John Kelsey wrote:

Quoting me:

> >Proposal:
> >
> >Could we do a large part of this with a fairly simple chip,
> >all digital, without diodes etc.? A system bus has typically
> >at least 32 data and 32 address lines plus a bunch of
> >control signals. Perhaps 80 bits that can be sampled at
> >perhaps 100 MHz. 10 Mbytes/sec. Crunch that down to 10K
> >highly random bytes?
> >
> >Some bits have dreadful entropy of course: ...

[snip]
> 
> >I have a crunching mechanism to propose.

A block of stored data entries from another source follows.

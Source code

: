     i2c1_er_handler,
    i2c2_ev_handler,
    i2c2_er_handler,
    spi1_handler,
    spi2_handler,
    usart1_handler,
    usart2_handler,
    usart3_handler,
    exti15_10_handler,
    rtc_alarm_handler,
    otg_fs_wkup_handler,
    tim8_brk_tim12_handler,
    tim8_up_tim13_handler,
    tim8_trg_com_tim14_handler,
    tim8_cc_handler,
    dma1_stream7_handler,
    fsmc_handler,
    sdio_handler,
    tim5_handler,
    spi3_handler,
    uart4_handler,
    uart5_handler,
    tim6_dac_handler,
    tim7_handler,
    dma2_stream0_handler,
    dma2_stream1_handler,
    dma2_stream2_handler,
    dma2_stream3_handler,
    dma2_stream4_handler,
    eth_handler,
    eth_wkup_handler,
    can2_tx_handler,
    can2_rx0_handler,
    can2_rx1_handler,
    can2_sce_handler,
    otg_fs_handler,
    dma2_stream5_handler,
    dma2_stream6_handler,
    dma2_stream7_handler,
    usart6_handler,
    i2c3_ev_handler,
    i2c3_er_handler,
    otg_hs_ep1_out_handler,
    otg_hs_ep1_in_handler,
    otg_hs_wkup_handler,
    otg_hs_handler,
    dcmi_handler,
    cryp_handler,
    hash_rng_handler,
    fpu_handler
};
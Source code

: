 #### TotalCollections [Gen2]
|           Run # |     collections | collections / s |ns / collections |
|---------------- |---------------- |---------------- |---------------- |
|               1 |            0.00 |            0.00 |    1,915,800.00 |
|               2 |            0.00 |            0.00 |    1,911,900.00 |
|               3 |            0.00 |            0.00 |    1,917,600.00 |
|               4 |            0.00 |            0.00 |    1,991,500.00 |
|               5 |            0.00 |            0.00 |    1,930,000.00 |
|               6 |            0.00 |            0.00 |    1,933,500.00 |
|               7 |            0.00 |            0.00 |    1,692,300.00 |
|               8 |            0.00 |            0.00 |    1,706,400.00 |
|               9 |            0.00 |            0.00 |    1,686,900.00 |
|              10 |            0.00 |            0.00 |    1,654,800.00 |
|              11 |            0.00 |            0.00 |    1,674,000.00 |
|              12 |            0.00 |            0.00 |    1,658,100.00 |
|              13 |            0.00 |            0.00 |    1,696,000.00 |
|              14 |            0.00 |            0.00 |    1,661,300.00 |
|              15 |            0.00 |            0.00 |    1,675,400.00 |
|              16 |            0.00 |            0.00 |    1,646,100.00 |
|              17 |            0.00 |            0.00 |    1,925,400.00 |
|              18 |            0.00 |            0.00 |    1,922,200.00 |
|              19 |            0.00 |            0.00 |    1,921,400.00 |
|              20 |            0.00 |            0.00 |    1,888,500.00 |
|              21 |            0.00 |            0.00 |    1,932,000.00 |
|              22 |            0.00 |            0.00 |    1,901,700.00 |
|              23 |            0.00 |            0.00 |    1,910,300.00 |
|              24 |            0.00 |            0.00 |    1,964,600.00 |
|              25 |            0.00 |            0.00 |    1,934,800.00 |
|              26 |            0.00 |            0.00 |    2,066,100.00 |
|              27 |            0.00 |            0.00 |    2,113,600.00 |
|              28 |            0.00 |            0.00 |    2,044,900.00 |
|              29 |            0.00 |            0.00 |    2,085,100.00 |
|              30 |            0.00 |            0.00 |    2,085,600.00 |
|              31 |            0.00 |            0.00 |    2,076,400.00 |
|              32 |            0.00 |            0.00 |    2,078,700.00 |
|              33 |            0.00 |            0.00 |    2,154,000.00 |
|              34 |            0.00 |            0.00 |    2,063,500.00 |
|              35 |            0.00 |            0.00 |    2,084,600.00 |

Nyberg showed that
> >perfect s-boxes (all columns and all linear combinations of
> >columns are bent boolean functions) can be built whenever
> >there are twice as many input bits as output bits. Build a
> >substitution-permutation network with perfect s-boxes.
> 
> Wait a second, here!  Nyberg's perfect S-boxes can give you
> provable security against standard differential and linear
> attacks, but I don't see why this is relevant, here.  We're
> trying to crunch this huge stream of data down into a
> fixed-length buffer, presumably with some kind of arguments
> for entropy-preservation.  We don't care much here about
> an attacker controling our inputs--he would have to be in
> control of our system bus!

But an attacker can know some inputs, and in some cases control
them. e.g. I can influence some things by sending you packets
and if I have an account on your system, I can run programs
with predictable and perhaps controllable effects on the system
bus. e.g. allocate a big chunk of memory & fill it with zeroes.

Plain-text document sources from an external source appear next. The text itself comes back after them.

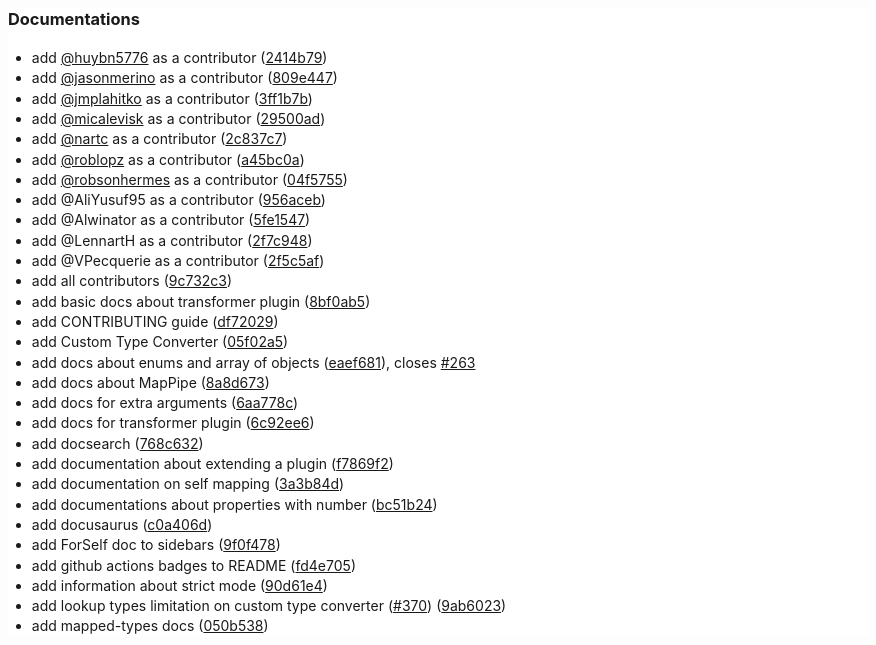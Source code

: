 ### Documentations

-   add [@huybn5776](https://github.com/huybn5776) as a contributor ([2414b79](https://github.com/jersmart/automapper-typescript/commit/2414b792b739ff799c05ed1d6da3f010f03181b0))
-   add [@jasonmerino](https://github.com/jasonmerino) as a contributor ([809e447](https://github.com/jersmart/automapper-typescript/commit/809e4476f0c07c9c13ddcd21389fbb06ac17f581))
-   add [@jmplahitko](https://github.com/jmplahitko) as a contributor ([3ff1b7b](https://github.com/jersmart/automapper-typescript/commit/3ff1b7bf20e35348a7be90b54d7c820efd58ebe8))
-   add [@micalevisk](https://github.com/micalevisk) as a contributor ([29500ad](https://github.com/jersmart/automapper-typescript/commit/29500ad0708ad81810c06ad4cf9c558e4c537aa5))
-   add [@nartc](https://github.com/nartc) as a contributor ([2c837c7](https://github.com/jersmart/automapper-typescript/commit/2c837c7ee4c1b1a99b2b486cc35a3fe528c1c411))
-   add [@roblopz](https://github.com/roblopz) as a contributor ([a45bc0a](https://github.com/jersmart/automapper-typescript/commit/a45bc0a3cf5a2137f1c9040645c8edecb644f9c8))
-   add [@robsonhermes](https://github.com/robsonhermes) as a contributor ([04f5755](https://github.com/jersmart/automapper-typescript/commit/04f57553f42ebef634e9153c99da944d14bad73d))
-   add @AliYusuf95 as a contributor ([956aceb](https://github.com/jersmart/automapper-typescript/commit/956aceb3d2b98c2afb396146348da790f5b31a3a))
-   add @Alwinator as a contributor ([5fe1547](https://github.com/jersmart/automapper-typescript/commit/5fe1547873a0541f01c6879d2bb1b85f77d4fe98))
-   add @LennartH as a contributor ([2f7c948](https://github.com/jersmart/automapper-typescript/commit/2f7c948fec21315bd064e7c25cca5df1b86264db))
-   add @VPecquerie as a contributor ([2f5c5af](https://github.com/jersmart/automapper-typescript/commit/2f5c5aff9f65fc7f57a16c3b6f4aa9933eab9231))
-   add all contributors ([9c732c3](https://github.com/jersmart/automapper-typescript/commit/9c732c31c8dbe080ffe7920555261491efb520b4))
-   add basic docs about transformer plugin ([8bf0ab5](https://github.com/jersmart/automapper-typescript/commit/8bf0ab57e1c0ed6473bc982b4014c6ae2d523f43))
-   add CONTRIBUTING guide ([df72029](https://github.com/jersmart/automapper-typescript/commit/df72029241c1412c62f80c6885ed1f0588da13c6))
-   add Custom Type Converter ([05f02a5](https://github.com/jersmart/automapper-typescript/commit/05f02a584c96ac2f921c628cf0c988d6edb0a307))
-   add docs about enums and array of objects ([eaef681](https://github.com/jersmart/automapper-typescript/commit/eaef6813ec6fa26cee4cc60094c14abf68b9e326)), closes [#263](https://github.com/jersmart/automapper-typescript/issues/263)
-   add docs about MapPipe ([8a8d673](https://github.com/jersmart/automapper-typescript/commit/8a8d673944674f3dd390634f87c2a03e37c7b6d2))
-   add docs for extra arguments ([6aa778c](https://github.com/jersmart/automapper-typescript/commit/6aa778c3acd3512b23f8de7cd99ebe2dc8dc927a))
-   add docs for transformer plugin ([6c92ee6](https://github.com/jersmart/automapper-typescript/commit/6c92ee6e2d7af9de6eb4650e85b9a89b0e59d6a0))
-   add docsearch ([768c632](https://github.com/jersmart/automapper-typescript/commit/768c6323a613ecf5716d58954096ab75287e217c))
-   add documentation about extending a plugin ([f7869f2](https://github.com/jersmart/automapper-typescript/commit/f7869f2139f565ba504283929f429e9395239528))
-   add documentation on self mapping ([3a3b84d](https://github.com/jersmart/automapper-typescript/commit/3a3b84d2fb07a4845cb052da957ccec661ac9cbc))
-   add documentations about properties with number ([bc51b24](https://github.com/jersmart/automapper-typescript/commit/bc51b245e7b10af525ed6733b3e536f241e0183f))
-   add docusaurus ([c0a406d](https://github.com/jersmart/automapper-typescript/commit/c0a406d098be0d4ab0e03ecdc1ecdd8585ffe77f))
-   add ForSelf doc to sidebars ([9f0f478](https://github.com/jersmart/automapper-typescript/commit/9f0f4787793f6de83db80f2609981cf4569ffa3e))
-   add github actions badges to README ([fd4e705](https://github.com/jersmart/automapper-typescript/commit/fd4e705d5105adc20900da826578da31bb56b273))
-   add information about strict mode ([90d61e4](https://github.com/jersmart/automapper-typescript/commit/90d61e418e0365bf8d42e49ed1d22c1486b02d98))
-   add lookup types limitation on custom type converter ([#370](https://github.com/jersmart/automapper-typescript/issues/370)) ([9ab6023](https://github.com/jersmart/automapper-typescript/commit/9ab60239f2147034b1b7357f3ea1a75acb067435))
-   add mapped-types docs ([050b538](https://github.com/jersmart/automapper-typescript/commit/050b53864f6383e845cc11ce993d7db8d74baa56))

Collecting more-or-less everything on the bus clearly won't work
without some hardware compression mechanism. That might just be a
buffer you XOR it all into.
 
> Anyway, I think your entropy-gathering proposal ought to be
> kept separate from the crunching mechanism.

Yes.

> I claim that we
> can design a reasonable crunching mechanism using existing
> components, probably block ciphers or hash functions.  Is
> there a reason why (say) treating the buffer as circular,
> and continually processing inputs by XORing them into the
> buffer, and then CBC-mode encrypting the resulting blocks
> with a fixed key, wouldn't suffice?

Methinks you can have two crunching mechanisms. One processes
the input en route to the buffer. The main goal there is to
ensure the buffer ends up sufficiently random and unknowable
to an attacker. The other produces output from the buffer.

My proposal crunches really large amounts of input down to
something high-entropy and of manageable size for the software.